When they reached this next station, Dart stumbled off the ladder, laid his burden carefully down, and collapsed, panting, on a pile of lagging. He waited only long enough to regain his breath, and until the trembling of his muscles subsided, then he sprang to the telephone.

He thought for several seconds that this too would not answer, and he tried to calculate their chances of hauling Craddock the remaining eight hundred and fifty feet up the manway to the top.

Then he heard a click, and Riley's voice said, “Hello—Yes, sir? Hello?”

“Christ in Heaven!” cried Dart. “What's happening? Why didn't you answer the signals?”

“You didn't signal, Mr. Dartland—” said the thin voice plaintively, a trifle aggrieved, “not after the alert. I've been watching.”

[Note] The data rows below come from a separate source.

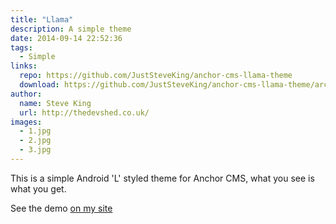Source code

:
 ```yaml
---
title: "Llama"
description: A simple theme
date: 2014-09-14 22:52:36
tags:
  - Simple
links:
  repo: https://github.com/JustSteveKing/anchor-cms-llama-theme
  download: https://github.com/JustSteveKing/anchor-cms-llama-theme/archive/master.zip
author:
  name: Steve King
  url: http://thedevshed.co.uk/
images:
  - 1.jpg
  - 2.jpg
  - 3.jpg
---
```


This is a simple Android 'L' styled theme for Anchor CMS, what you see is what you get.

See the demo [on my site](http://thedevshed.co.uk/)
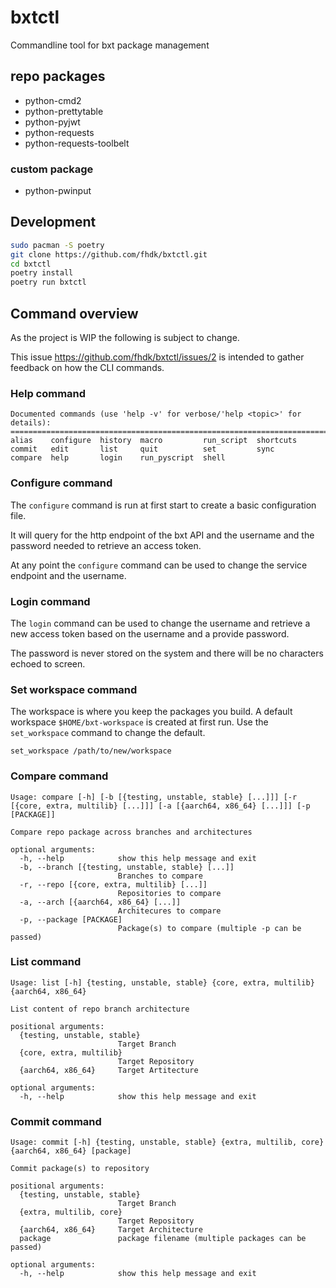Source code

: # bxtctl

Commandline tool for bxt package management

## repo packages

- python-cmd2
- python-prettytable
- python-pyjwt
- python-requests
- python-requests-toolbelt

### custom package

- python-pwinput

## Development

```bash
sudo pacman -S poetry
git clone https://github.com/fhdk/bxtctl.git
cd bxtctl
poetry install
poetry run bxtctl
```
## Command overview

As the project is WIP the following is subject to change.

This issue https://github.com/fhdk/bxtctl/issues/2 is intended to gather feedback on how the CLI commands.

### Help command
```
Documented commands (use 'help -v' for verbose/'help <topic>' for details):
===========================================================================
alias    configure  history  macro         run_script  shortcuts
commit   edit       list     quit          set         sync     
compare  help       login    run_pyscript  shell    
```

### Configure command

The `configure` command is run at first start to create a basic configuration file.

It will query for the http endpoint of the bxt API and the username and the password needed to retrieve an access token.

At any point the `configure` command can be used to change the service endpoint and the username.

### Login command

The `login` command can be used to change the username and retrieve a new access token based on the username and a provide password.

The password is never stored on the system and there will be no characters echoed to screen.

### Set workspace command

The workspace is where you keep the packages you build. A default workspace `$HOME/bxt-workspace` is created at first run. 
Use the `set_workspace` command to change the default.

```
set_workspace /path/to/new/workspace
```

### Compare command

```
Usage: compare [-h] [-b [{testing, unstable, stable} [...]]] [-r [{core, extra, multilib} [...]]] [-a [{aarch64, x86_64} [...]]] [-p [PACKAGE]]

Compare repo package across branches and architectures

optional arguments:
  -h, --help            show this help message and exit
  -b, --branch [{testing, unstable, stable} [...]]
                        Branches to compare
  -r, --repo [{core, extra, multilib} [...]]
                        Repositories to compare
  -a, --arch [{aarch64, x86_64} [...]]
                        Architecures to compare
  -p, --package [PACKAGE]
                        Package(s) to compare (multiple -p can be passed)
```

### List command

```
Usage: list [-h] {testing, unstable, stable} {core, extra, multilib} {aarch64, x86_64}

List content of repo branch architecture

positional arguments:
  {testing, unstable, stable}
                        Target Branch
  {core, extra, multilib}
                        Target Repository
  {aarch64, x86_64}     Target Artitecture

optional arguments:
  -h, --help            show this help message and exit
```

### Commit command

```
Usage: commit [-h] {testing, unstable, stable} {extra, multilib, core} {aarch64, x86_64} [package]

Commit package(s) to repository

positional arguments:
  {testing, unstable, stable}
                        Target Branch
  {extra, multilib, core}
                        Target Repository
  {aarch64, x86_64}     Target Architecture
  package               package filename (multiple packages can be passed)

optional arguments:
  -h, --help            show this help message and exit
```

“You damn fool, you're drunk—” began Dart, and stopped. He knew that Riley would not be drunk—there was something wrong with the signal wires then—He reached over and jerked the handle.

“There's your signal now,” said Riley through the phone. “You didn't give it before.”

“I
did
—but never mind now. There's a man hurt—Craddock. Bring the cage up to this level and then get us out of here fast.”

 

From the time they reached the surface and the blessed cool night air, the scene became blurred for Dart, though the judgment which had told him the split second when he must stop making fruitless signals to the top and start cutting fuses did not fail him.

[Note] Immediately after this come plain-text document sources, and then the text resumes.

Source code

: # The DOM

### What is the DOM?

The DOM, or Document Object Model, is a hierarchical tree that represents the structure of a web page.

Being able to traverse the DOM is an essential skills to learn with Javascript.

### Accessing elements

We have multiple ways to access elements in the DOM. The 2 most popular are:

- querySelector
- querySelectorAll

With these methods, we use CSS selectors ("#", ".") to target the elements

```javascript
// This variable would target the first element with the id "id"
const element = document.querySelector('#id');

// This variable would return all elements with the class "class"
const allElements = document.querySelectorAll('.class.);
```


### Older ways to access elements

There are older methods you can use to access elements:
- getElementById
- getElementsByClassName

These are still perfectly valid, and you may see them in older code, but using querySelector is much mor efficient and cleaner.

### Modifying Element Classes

As he got off the cage he saw Olaf and the graveyard crew lounging by the collar and smoking unconcernedly waiting to go on shift. It was not yet midnight. The whole episode underground from alert signal to the reaching of Riley by telephone from the next level had taken but twenty-five minutes. Dart pushed through the men, who started to murmur and exclaim as they saw Craddock. He walked into the hoist house, and pulled down the lever that set off the siren. The high throbbing warning of disaster screamed through the night, into the sleeping bunkhouse, down the quiet canyon.

“What're you doing that for!” cried Riley from the hoistman's chair. “There's nothing wrong!”

“There's plenty wrong,” said Dart—“and a dying man.”

Riley twisted around to see two of the miners carrying the inert form into the hoist house, laying it down on piled coats as Dart directed them. Dart turned to one of the silent miners. “Take my car and bring the doctor back, while I telephone.” Then man nodded and ran down the hill.

At the sound of the siren Tiger jumped up in his hiding place by the tailings dump. A wild exultation possessed him. Now they all knew, now he might reappear innocently, as though roused from the bunkhouse, mingle with the others and savor the delicious success.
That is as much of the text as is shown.